Jonathan M Davis <jmdavisProg@gmx.com> changed:

           What    |Removed                     |Added
----------------------------------------------------------------------------
                 CC|                            |jmdavisProg@gmx.com
           Severity|enhancement                 |normal


--- Comment #1 from Jonathan M Davis <jmdavisProg@gmx.com> 2012-05-03 14:07:29 PDT ---
Well, that's certainly weird. Range-based functions don't normally take static arrays, and I'd argue that they shouldn't, given the problems surrounding slicing static arrays (it's fine to do it, but you need to be aware of what you're doing) - though randomShuffle doesn't have the same problem as most range-based functions do with static arrays given that it's void. Still, I'd argue that it's probably better for it to require slicing like all the rest.

It looks like the problem is that randomShuffle doesn't have a template constraint (obviously not good), so I very much doubt that it was ever intended to work with static arrays without slicing. uninformDistribution (which is right above randomShuffle) appears to have the same problem.
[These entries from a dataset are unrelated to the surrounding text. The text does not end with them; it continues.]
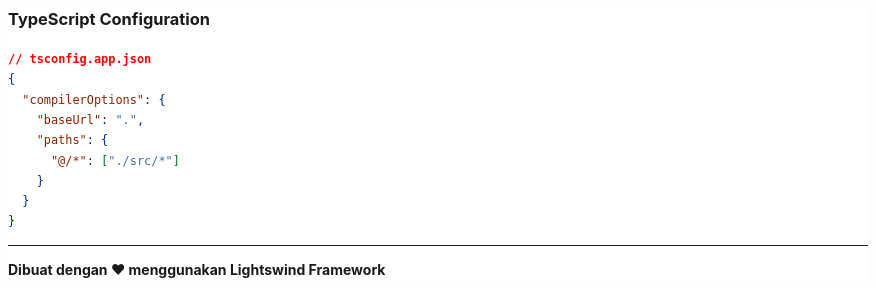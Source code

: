 ### TypeScript Configuration
```json
// tsconfig.app.json
{
  "compilerOptions": {
    "baseUrl": ".",
    "paths": {
      "@/*": ["./src/*"]
    }
  }
}
```

---

**Dibuat dengan ❤️ menggunakan Lightswind Framework** 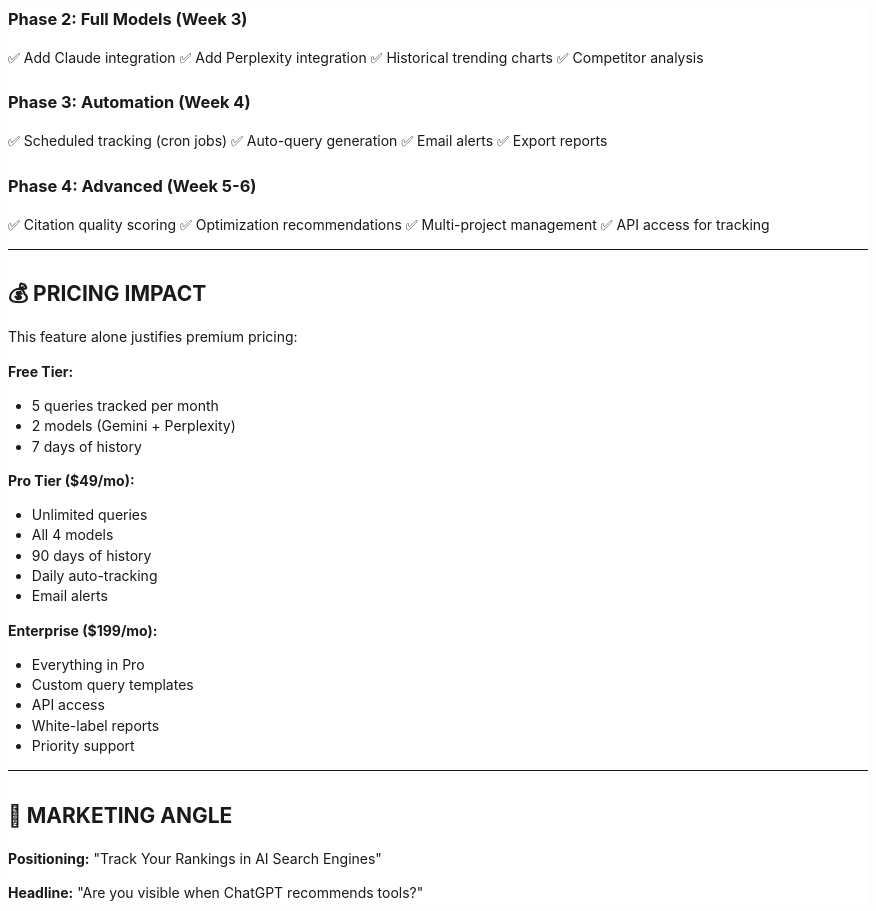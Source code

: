 ### Phase 2: Full Models (Week 3)
✅ Add Claude integration
✅ Add Perplexity integration
✅ Historical trending charts
✅ Competitor analysis

### Phase 3: Automation (Week 4)
✅ Scheduled tracking (cron jobs)
✅ Auto-query generation
✅ Email alerts
✅ Export reports

### Phase 4: Advanced (Week 5-6)
✅ Citation quality scoring
✅ Optimization recommendations
✅ Multi-project management
✅ API access for tracking

---

## 💰 PRICING IMPACT

This feature alone justifies premium pricing:

**Free Tier:**
- 5 queries tracked per month
- 2 models (Gemini + Perplexity)
- 7 days of history

**Pro Tier ($49/mo):**
- Unlimited queries
- All 4 models
- 90 days of history
- Daily auto-tracking
- Email alerts

**Enterprise ($199/mo):**
- Everything in Pro
- Custom query templates
- API access
- White-label reports
- Priority support

---

## 🎯 MARKETING ANGLE

**Positioning:**
"Track Your Rankings in AI Search Engines"

**Headline:**
"Are you visible when ChatGPT recommends tools?"
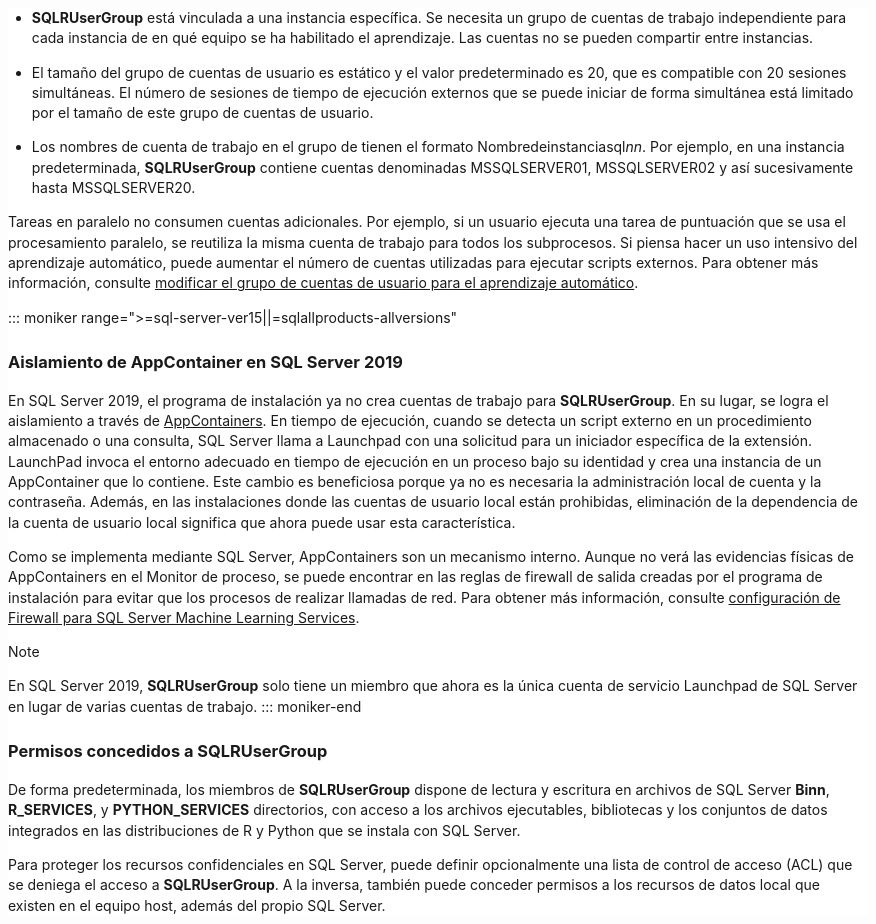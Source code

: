 + **SQLRUserGroup** está vinculada a una instancia específica. Se necesita un grupo de cuentas de trabajo independiente para cada instancia de en qué equipo se ha habilitado el aprendizaje. Las cuentas no se pueden compartir entre instancias.

+ El tamaño del grupo de cuentas de usuario es estático y el valor predeterminado es 20, que es compatible con 20 sesiones simultáneas. El número de sesiones de tiempo de ejecución externos que se puede iniciar de forma simultánea está limitado por el tamaño de este grupo de cuentas de usuario. 

+ Los nombres de cuenta de trabajo en el grupo de tienen el formato Nombredeinstanciasql*nn*. Por ejemplo, en una instancia predeterminada, **SQLRUserGroup** contiene cuentas denominadas MSSQLSERVER01, MSSQLSERVER02 y así sucesivamente hasta MSSQLSERVER20.

Tareas en paralelo no consumen cuentas adicionales. Por ejemplo, si un usuario ejecuta una tarea de puntuación que se usa el procesamiento paralelo, se reutiliza la misma cuenta de trabajo para todos los subprocesos. Si piensa hacer un uso intensivo del aprendizaje automático, puede aumentar el número de cuentas utilizadas para ejecutar scripts externos. Para obtener más información, consulte [modificar el grupo de cuentas de usuario para el aprendizaje automático](../../advanced-analytics/administration/modify-user-account-pool.md).

::: moniker range=">=sql-server-ver15||=sqlallproducts-allversions"
### <a name="appcontainer-isolation-in-sql-server-2019"></a>Aislamiento de AppContainer en SQL Server 2019

En SQL Server 2019, el programa de instalación ya no crea cuentas de trabajo para **SQLRUserGroup**. En su lugar, se logra el aislamiento a través de [AppContainers](https://docs.microsoft.com/windows/desktop/secauthz/appcontainer-isolation). En tiempo de ejecución, cuando se detecta un script externo en un procedimiento almacenado o una consulta, SQL Server llama a Launchpad con una solicitud para un iniciador específica de la extensión. LaunchPad invoca el entorno adecuado en tiempo de ejecución en un proceso bajo su identidad y crea una instancia de un AppContainer que lo contiene. Este cambio es beneficiosa porque ya no es necesaria la administración local de cuenta y la contraseña. Además, en las instalaciones donde las cuentas de usuario local están prohibidas, eliminación de la dependencia de la cuenta de usuario local significa que ahora puede usar esta característica.

Como se implementa mediante SQL Server, AppContainers son un mecanismo interno. Aunque no verá las evidencias físicas de AppContainers en el Monitor de proceso, se puede encontrar en las reglas de firewall de salida creadas por el programa de instalación para evitar que los procesos de realizar llamadas de red. Para obtener más información, consulte [configuración de Firewall para SQL Server Machine Learning Services](../../advanced-analytics/security/firewall-configuration.md).

> [!Note]
> En SQL Server 2019, **SQLRUserGroup** solo tiene un miembro que ahora es la única cuenta de servicio Launchpad de SQL Server en lugar de varias cuentas de trabajo.
::: moniker-end

### <a name="permissions-granted-to-sqlrusergroup"></a>Permisos concedidos a SQLRUserGroup

De forma predeterminada, los miembros de **SQLRUserGroup** dispone de lectura y escritura en archivos de SQL Server **Binn**, **R_SERVICES**, y **PYTHON_SERVICES** directorios, con acceso a los archivos ejecutables, bibliotecas y los conjuntos de datos integrados en las distribuciones de R y Python que se instala con SQL Server. 

Para proteger los recursos confidenciales en SQL Server, puede definir opcionalmente una lista de control de acceso (ACL) que se deniega el acceso a **SQLRUserGroup**. A la inversa, también puede conceder permisos a los recursos de datos local que existen en el equipo host, además del propio SQL Server. 
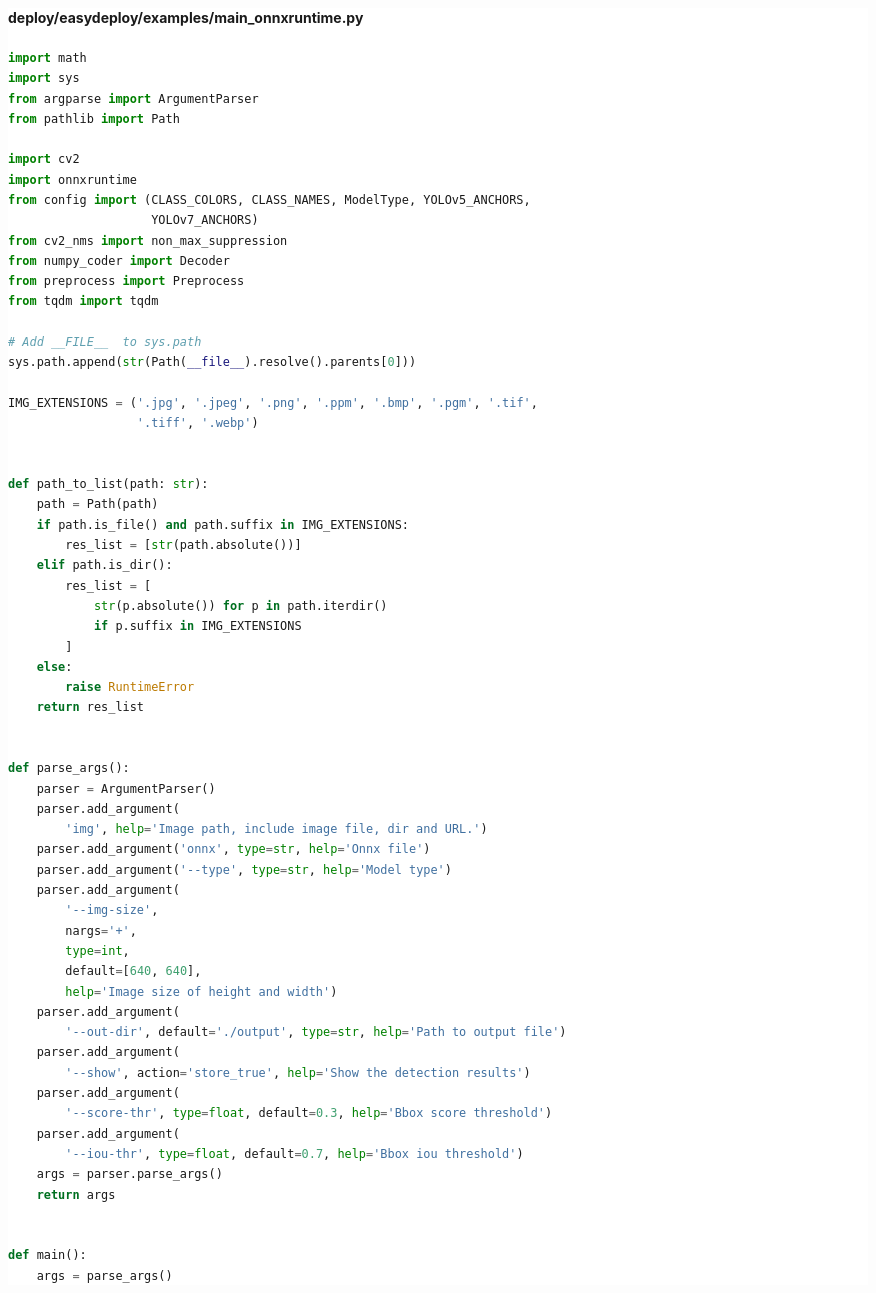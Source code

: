 #### deploy/easydeploy/examples/main_onnxruntime.py

```python
import math
import sys
from argparse import ArgumentParser
from pathlib import Path

import cv2
import onnxruntime
from config import (CLASS_COLORS, CLASS_NAMES, ModelType, YOLOv5_ANCHORS,
                    YOLOv7_ANCHORS)
from cv2_nms import non_max_suppression
from numpy_coder import Decoder
from preprocess import Preprocess
from tqdm import tqdm

# Add __FILE__  to sys.path
sys.path.append(str(Path(__file__).resolve().parents[0]))

IMG_EXTENSIONS = ('.jpg', '.jpeg', '.png', '.ppm', '.bmp', '.pgm', '.tif',
                  '.tiff', '.webp')


def path_to_list(path: str):
    path = Path(path)
    if path.is_file() and path.suffix in IMG_EXTENSIONS:
        res_list = [str(path.absolute())]
    elif path.is_dir():
        res_list = [
            str(p.absolute()) for p in path.iterdir()
            if p.suffix in IMG_EXTENSIONS
        ]
    else:
        raise RuntimeError
    return res_list


def parse_args():
    parser = ArgumentParser()
    parser.add_argument(
        'img', help='Image path, include image file, dir and URL.')
    parser.add_argument('onnx', type=str, help='Onnx file')
    parser.add_argument('--type', type=str, help='Model type')
    parser.add_argument(
        '--img-size',
        nargs='+',
        type=int,
        default=[640, 640],
        help='Image size of height and width')
    parser.add_argument(
        '--out-dir', default='./output', type=str, help='Path to output file')
    parser.add_argument(
        '--show', action='store_true', help='Show the detection results')
    parser.add_argument(
        '--score-thr', type=float, default=0.3, help='Bbox score threshold')
    parser.add_argument(
        '--iou-thr', type=float, default=0.7, help='Bbox iou threshold')
    args = parser.parse_args()
    return args


def main():
    args = parse_args()
```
I'd say that this is definitely a bug, not an enhancement. If I remember, I'll probably throw together a pull request for it tonight, since it should be a quick fix.

-- 
Configure issuemail: http://d.puremagic.com/issues/userprefs.cgi?tab=email
------- You are receiving this mail because: -------
May 04, 2012
http://d.puremagic.com/issues/show_bug.cgi?id=8026



--- Comment #2 from Jonathan M Davis <jmdavisProg@gmx.com> 2012-05-03 19:55:52 PDT ---
https://github.com/D-Programming-Language/phobos/pull/565

-- 
Configure issuemail: http://d.puremagic.com/issues/userprefs.cgi?tab=email
------- You are receiving this mail because: -------
May 11, 2012
http://d.puremagic.com/issues/show_bug.cgi?id=8026


Vidar Wahlberg <canidae@exent.net> changed:

           What    |Removed                     |Added
----------------------------------------------------------------------------
                 CC|                            |canidae@exent.net


--- Comment #3 from Vidar Wahlberg <canidae@exent.net> 2012-05-11 13:27:59 PDT ---
(In reply to comment #1)
> Well, that's certainly weird. Range-based functions don't normally take static arrays, and I'd argue that they shouldn't, given the problems surrounding slicing static arrays (it's fine to do it, but you need to be aware of what you're doing) - though randomShuffle doesn't have the same problem as most range-based functions do with static arrays given that it's void. Still, I'd argue that it's probably better for it to require slicing like all the rest.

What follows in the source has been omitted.